→ PROBLEM TO SOLVE
Across the records below, how many lines include the word "Value"? State only the number.

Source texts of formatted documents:
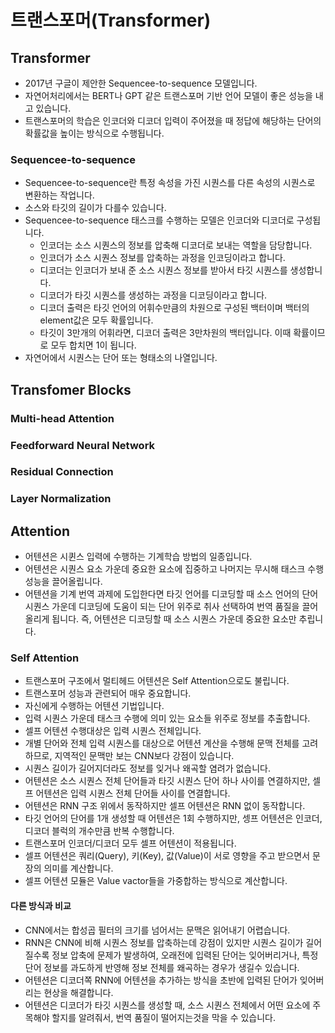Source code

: # 트랜스포머(Transformer)

## Transformer

- 2017년 구글이 제안한 Sequencee-to-sequence 모델입니다.
- 자연어처리에서는 BERT나 GPT 같은 트랜스포머 기반 언어 모델이 좋은 성능을 내고 있습니다.
- 트랜스포머의 학습은 인코더와 디코더 입력이 주어졌을 때 정답에 해당하는 단어의 확률값을 높이는 방식으로 수행됩니다.
 
### Sequencee-to-sequence

- Sequencee-to-sequence란 특정 속성을 가진 시퀀스를 다른 속성의 시퀀스로 변환하는 작업니다. 
- 소스와 타깃의 길이가 다를수 있습니다. 
- Sequencee-to-sequence 태스크를 수행하는 모델은 인코더와 디코더로 구성됩니다. 
  - 인코더는 소스 시퀀스의 정보를 압축해 디코더로 보내는 역할을 담당합니다.
  - 인코더가 소스 시퀀스 정보를 압축하는 과정을 인코딩이라고 합니다.
  - 디코더는 인코더가 보내 준 소스 시퀀스 정보를 받아서 타깃 시퀀스를 생성합니다.
  - 디코더가 타깃 시퀀스를 생성하는 과정을 디코딩이라고 합니다. 
  - 디코더 출력은 타깃 언어의 어휘수만큼의 차원으로 구성된 백터이며 백터의 element값은 모두 확률입니다. 
  - 타깃이 3만개의 어휘라면, 디코더 출력은 3만차원의 백터입니다. 이때 확률이므로 모두 합치면 1이 됩니다. 
- 자연어에서 시퀀스는 단어 또는 형태소의 나열입니다.  

## Transfomer Blocks

### Multi-head Attention

### Feedforward Neural Network

### Residual Connection

### Layer Normalization



## Attention

- 어텐션은 시퀸스 입력에 수행하는 기계학습 방법의 일종입니다. 
- 어텐션은 시퀀스 요소 가운데 중요한 요소에 집중하고 나머지는 무시해 태스크 수행 성능을 끌어올립니다. 
- 어텐션을 기계 번역 과제에 도입한다면 타깃 언어를 디코딩할 때 소스 언어의 단어 시퀀스 가운데 디코딩에 도움이 되는 단어 위주로 취사 선택하여 번역 품질을 끌어올리게 됩니다. 즉, 어텐션은 디코딩할 때 소스 시퀀스 가운데 중요한 요소만 추립니다. 

### Self Attention
- 트랜스포머 구조에서 멀티헤드 어텐션은 Self Attention으로도 불립니다. 
- 트랜스포머 성능과 관련되어 매우 중요합니다.
- 자신에게 수행하는 어텐션 기법입니다.
- 입력 시퀀스 가운데 태스크 수행에 의미 있는 요소들 위주로 정보를 추출합니다. 
- 셀프 어텐션 수행대상은 입력 시퀀스 전체입니다. 
- 개별 단어와 전체 입력 시퀀스를 대상으로 어텐션 계산을 수행해 문맥 전체를 고려하므로, 지역적인 문맥만 보는 CNN보다 강점이 있습니다. 
- 시퀀스 길이가 길어지더라도 정보를 잊거나 왜곡할 염려가 없습니다. 
- 어텐션은 소스 시퀀스 전체 단어들과 타깃 시퀀스 단어 하나 사이를 연결하지만, 셀프 어텐션은 입력 시퀀스 전체 단어들 사이를 연결합니다. 
- 어텐션은 RNN 구조 위에서 동작하지만 셀프 어텐션은 RNN 없이 동작합니다. 
- 타깃 언어의 단어를 1개 생성할 때 어텐션은 1회 수행하지만, 셍프 어텐션은 인코더, 디코더 블럭의 개수만큼 반복 수행합니다. 
- 트랜스포머 인코더/디코더 모두 셀프 어텐션이 적용됩니다. 
- 셀프 어텐션은 쿼리(Query), 키(Key), 값(Value)이 서로 영향을 주고 받으면서 문장의 의미를 계산합니다. 
- 셀프 어텐션 모듈은 Value vactor들을 가중합하는 방식으로 계산합니다. 

#### 다른 방식과 비교
- CNN에서는 합성곱 필터의 크기를 넘어서는 문맥은 읽어내기 어렵습니다.
- RNN은 CNN에 비해 시퀀스 정보를 압축하는데 강점이 있지만 시퀀스 길이가 길어 질수록 정보 압축에 문제가 발생하여, 오래전에 입력된 단어는 잊어버리거나, 특정 단어 정보를 과도하게 반영해 정보 전체를 왜곡하는 경우가 생길수 있습니다. 
- 어텐션은 디코더쪽 RNN에 어텐션을 추가하는 방식을 초반에 입력된 단어가 잊어버리는 현상을 해결합니다. 
- 어텐션은 디코더가 타깃 시퀀스를 생성할 때, 소스 시퀀스 전체에서 어떤 요소에 주목해야 할지를 알려줘서, 번역 품질이 떨어지는것을 막을 수 있습니다. 



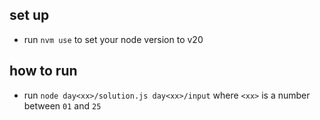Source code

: ## set up
  - run `nvm use` to set your node version to v20

## how to run
  - run `node day<xx>/solution.js day<xx>/input` where `<xx>` is a number between `01` and `25`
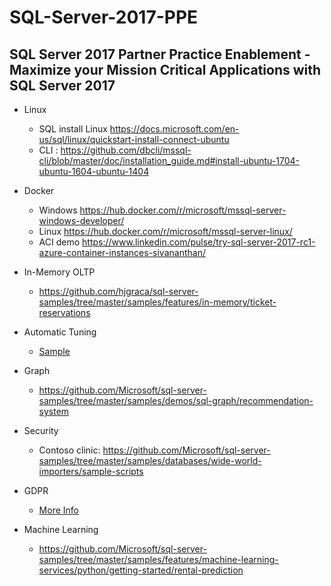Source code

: # SQL-Server-2017-PPE
## SQL Server 2017 Partner Practice Enablement - Maximize your Mission Critical Applications with SQL Server 2017

* Linux
    * SQL install Linux https://docs.microsoft.com/en-us/sql/linux/quickstart-install-connect-ubuntu
    * CLI : https://github.com/dbcli/mssql-cli/blob/master/doc/installation_guide.md#install-ubuntu-1704-ubuntu-1604-ubuntu-1404
* Docker
    * Windows https://hub.docker.com/r/microsoft/mssql-server-windows-developer/ 
    * Linux https://hub.docker.com/r/microsoft/mssql-server-linux/ 
    * ACI demo https://www.linkedin.com/pulse/try-sql-server-2017-rc1-azure-container-instances-sivananthan/
* In-Memory OLTP
    * https://github.com/hjgraca/sql-server-samples/tree/master/samples/features/in-memory/ticket-reservations 
	 
* Automatic Tuning
    * 	[Sample](https://github.com/hjgraca/SQL-Server-2017-PPE/tree/master/In-Memory%20OLTP)
* Graph
    * https://github.com/Microsoft/sql-server-samples/tree/master/samples/demos/sql-graph/recommendation-system
* Security
    *  Contoso clinic:
		https://github.com/Microsoft/sql-server-samples/tree/master/samples/databases/wide-world-importers/sample-scripts
* GDPR
    * [More Info](https://github.com/hjgraca/SQL-Server-2017-PPE/tree/master/GDPR)
* Machine Learning
    * https://github.com/Microsoft/sql-server-samples/tree/master/samples/features/machine-learning-services/python/getting-started/rental-prediction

→ OUTPUT FOR THIS TASK
2